So no, we don't keep in touch with ex'es. My Mom still keeps in touch with my sister's high school boyfriend (almost 20 years later!). My sister doesn't though. He has been very successful in Hollywood (which is funny because he was a big dork in high school). He always said he was going to move to LA and be famous and he thanks my Mom for always encouraging him to not give up.
Scooter
05-16-2008, 03:04 PM
I don't.
DH's ex got in touch last year from facebook, and I was uncomfortable with it at first. But all that it's turned into is an occassional "how are you & the family" type emails, and they sometimes check out each others' family blogs. Since we live fr away from them and everyone involved is happily married with kids, I'm not concerned and don't think it's inappropriate at all. I did tell DH that I'm not interested in meeting up with her at any point and he said basically HELL no, he doesn't want to start hanging out with her if she's in town. :)
I think in your friend's situation, it all depends on the level of involvement. It could go either way, but just because they email sometimes doesn't make it inappropriate--especially if he's being open with his wife about the correspondence.
ivansbabe
05-16-2008, 05:22 PM
My DH and I spend time now and again with his ex girlfriend. They dated years ago. She has since married (as did he obviously ;) ) and had a child. At first I didn't like hanging out with her but she was part of a large group of people that were all friends so it was hard to avoid. I'm okay with it now, but there are times that I'm like, what did you see in her?!
jenny0505
05-16-2008, 05:41 PM
Thanks for sharing, everyone. I guess it does largely depend on the specific situation. I think where I would feel uncomfortable with my friend's situation is that she doesn't know the woman, and wouldn't have the chance to ever meet her (ex lives hundreds of miles away). Like someone else said, it's not so much trusting my husband but trusting this other woman's intentions.
In any case, I suppose reconnecting (or attempting to reconnect) with people from one's past is probably pretty common now with the popularity of MySpace and similar sites.
imagirliegirl
05-16-2008, 05:53 PM
I don't get the whole "I trust him I just don't trust her" argument.
Doesn't trusting your husband mean you trust him to tell a woman to back off if she's being inappropriate and also cease communication with her? If he is trustworthy it shouldn't really matter what someone else's intentions are...
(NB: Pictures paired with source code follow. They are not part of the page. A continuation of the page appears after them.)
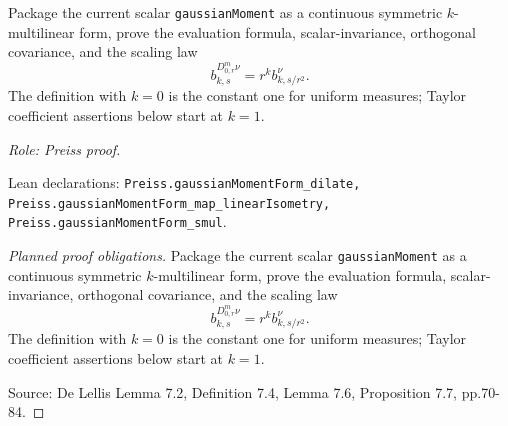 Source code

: \begin{lemma}
\label{lem:moment-covariance}








Package the current scalar \texttt{gaussianMoment} as a continuous symmetric
$k$-multilinear form, prove the evaluation formula, scalar-invariance,
orthogonal covariance, and the scaling law
\[
 b^{D^m_{0,r}\nu}_{k,s}=r^k b^\nu_{k,s/r^2}.
\]
The definition with $k=0$ is the constant one for uniform measures; Taylor
coefficient assertions below start at $k=1$.
\par\emph{Role: Preiss proof.}
\par Lean declarations: \texttt{Preiss.gaussianMomentForm\_dilate, Preiss.gaussianMomentForm\_map\_linearIsometry, Preiss.gaussianMomentForm\_smul}.
\end{lemma}
\begin{proof}[Planned proof obligations]

Package the current scalar \texttt{gaussianMoment} as a continuous symmetric
$k$-multilinear form, prove the evaluation formula, scalar-invariance,
orthogonal covariance, and the scaling law
\[
 b^{D^m_{0,r}\nu}_{k,s}=r^k b^\nu_{k,s/r^2}.
\]
The definition with $k=0$ is the constant one for uniform measures; Taylor
coefficient assertions below start at $k=1$.
\par Source: De Lellis Lemma 7.2, Definition 7.4, Lemma 7.6, Proposition 7.7, pp.70-84.
\end{proof}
I actually had an ex tell me he was still in love with me (he wasn't - he's just a weirdo control freak) so I told him I wouldn't be talking to him anymore. Then I told my husband "I won't be talking to Bob anymore, he thinks he's still in love with me". And we had a big laugh at his expense. :D
jenny0505
05-16-2008, 06:49 PM
I trust my husband to do the right thing if he ever finds himself in a compromising situation (being hit on at a bar, running into an old girlfiend at a reunion, for example). I guess I wouldn't want to invite that type of situation into his life by having him intentionally correspond with an old flame who I know nothing about.
imagirliegirl
05-16-2008, 08:12 PM
I guess I wouldn't want to invite that type of situation into his life by having him intentionally correspond with an old flame who I know nothing about.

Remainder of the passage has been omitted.